Work request >>
In this material, which lines include the string "perform"? Show them.

Given data below:

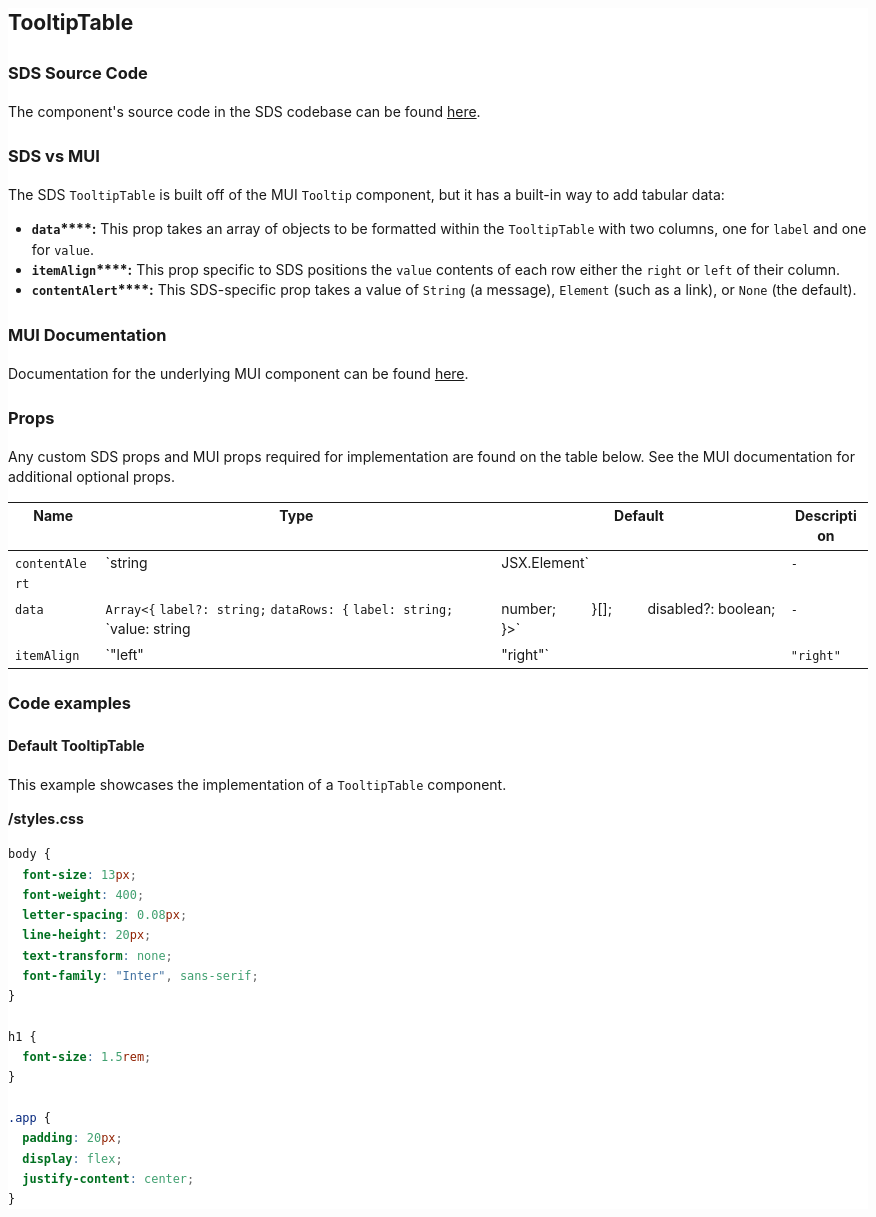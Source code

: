 ## TooltipTable

### SDS Source Code

The component's source code in the SDS codebase can be found [here](https://github.com/chanzuckerberg/sci-components/blob/main/packages/components/src/core/TooltipTable/index.tsx).

### SDS vs MUI

The SDS `TooltipTable` is built off of the MUI `Tooltip` component, but it has a built-in way to add tabular data:

*  **`data`****:** This prop takes an array of objects to be formatted within the `TooltipTable` with two columns, one for `label` and one for `value`.  
* **`itemAlign`****:**  This prop specific to SDS positions the `value` contents of each row either the `right` or `left` of their column.
* **`contentAlert`****:** This SDS-specific prop takes a value of `String` (a message),  `Element` (such as a link),  or `None` (the default).

### MUI Documentation

Documentation for the underlying MUI component can be found [here](https://mui.com/material-ui/react-tooltip/).

### Props

Any custom SDS props and MUI props required for implementation are found on the table below. See the MUI documentation for additional optional props.

| Name | Type | Default | Description |
| --- | --- | --- | --- |
| `contentAlert` | `string | JSX.Element` | `-` | This SDS-specific prop takes a value of String (a message),  Element (such as a link),  or None (the default) |
| `data` | `Array<{`     `label?: string;`     `dataRows: {`       `label: string;`       `value: string | number;`     `}[];`     `disabled?: boolean;`   `}>` | `-` | This prop takes an array of objects to be formatted within the TooltipTable with two columns, one for label  and one for value.   |
| `itemAlign` | `"left" | "right"` | `"right"` | This prop specific to SDS positions the value  contents of each row either the `right` or `left` of their column. |

### Code examples

#### Default TooltipTable

This example showcases the implementation of a `TooltipTable` component.

**/styles.css**

```css
body {
  font-size: 13px;
  font-weight: 400;
  letter-spacing: 0.08px;
  line-height: 20px;
  text-transform: none;
  font-family: "Inter", sans-serif;
}

h1 {
  font-size: 1.5rem;
}

.app {
  padding: 20px;
  display: flex;
  justify-content: center;
}
```
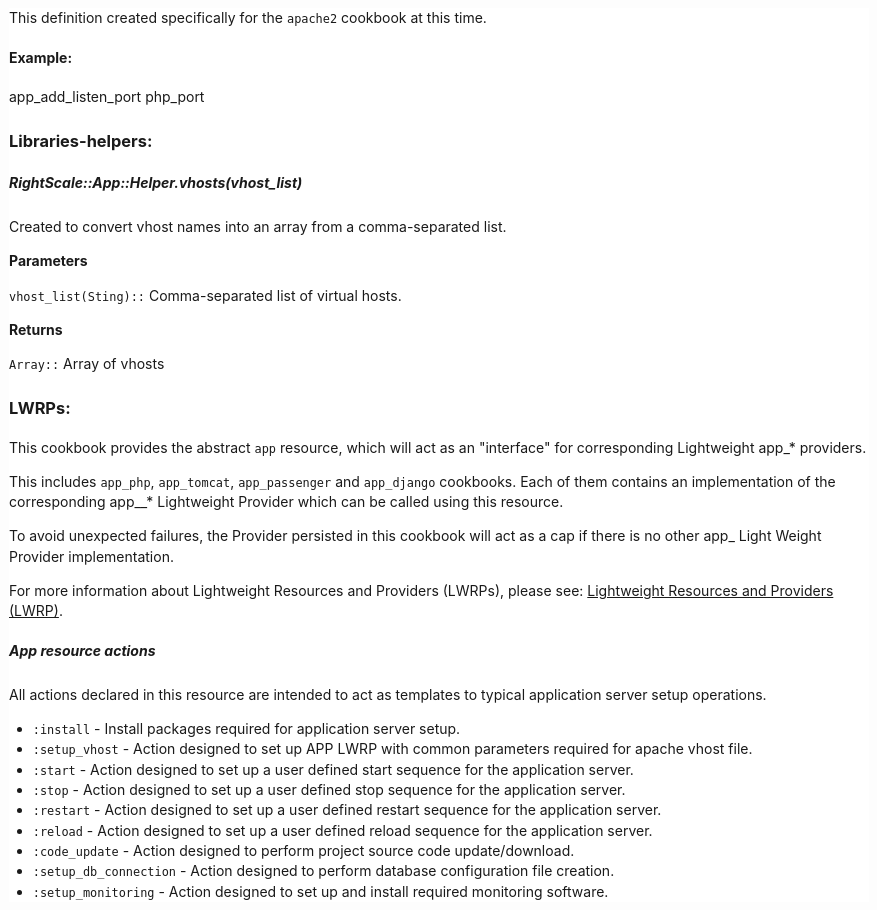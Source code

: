 This definition created specifically for the `apache2` cookbook at this time.

#### Example:

   app_add_listen_port php_port

### Libraries-helpers:

##### RightScale::App::Helper.vhosts(vhost_list)

Created to convert vhost names into an array from a comma-separated list.

__Parameters__

`vhost_list(Sting)::` Comma-separated list of virtual hosts.

__Returns__

`Array::` Array of vhosts

### LWRPs:

This cookbook provides the abstract `app` resource, which will act as
an "interface" for corresponding Lightweight app_* providers.

This includes `app_php`, `app_tomcat`, `app_passenger` and `app_django`
cookbooks. Each of them contains an implementation of the corresponding app__*
Lightweight Provider which can be called using this resource.

To avoid unexpected failures, the Provider persisted in this cookbook will act
as a cap if there is no other app_ Light Weight Provider implementation.

For more information about Lightweight Resources and Providers (LWRPs), please
see: [Lightweight Resources and Providers (LWRP)][LWRP].

[LWRP]: http://support.rightscale.com/12-Guides/Chef_Cookbooks_Developer_Guide/04-Developer/06-Development_Resources/Lightweight_Resources_and_Providers_(LWRP)

##### App resource actions

All actions declared in this resource are intended to act as templates to typical
application server setup operations.

* `:install` - Install packages required for application server setup.
* `:setup_vhost` - Action designed to set up APP LWRP with common parameters
  required for apache vhost file.
* `:start` - Action designed to set up a user defined start sequence for
  the application server.
* `:stop` - Action designed to set up a user defined stop sequence for
  the application server.
* `:restart` - Action designed to set up a user defined restart sequence for
  the application server.
* `:reload` - Action designed to set up a user defined reload sequence for
  the application server.
* `:code_update` - Action designed to perform project source code
  update/download.
* `:setup_db_connection` - Action designed to perform database
  configuration file creation.
* `:setup_monitoring` - Action designed to set up and install required
  monitoring software.


[Tutorial]: http://support.rightscale.com/ServerTemplates/Infinity/ST/Load_Balancer_with_HAProxy_(v13_Infinity)/Load_Balancer_with_HAProxy_(v13_Infinity)_-_Tutorial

End of Given data.

Problem solution >>
* `:code_update` - Action designed to perform project source code
* `:setup_db_connection` - Action designed to perform database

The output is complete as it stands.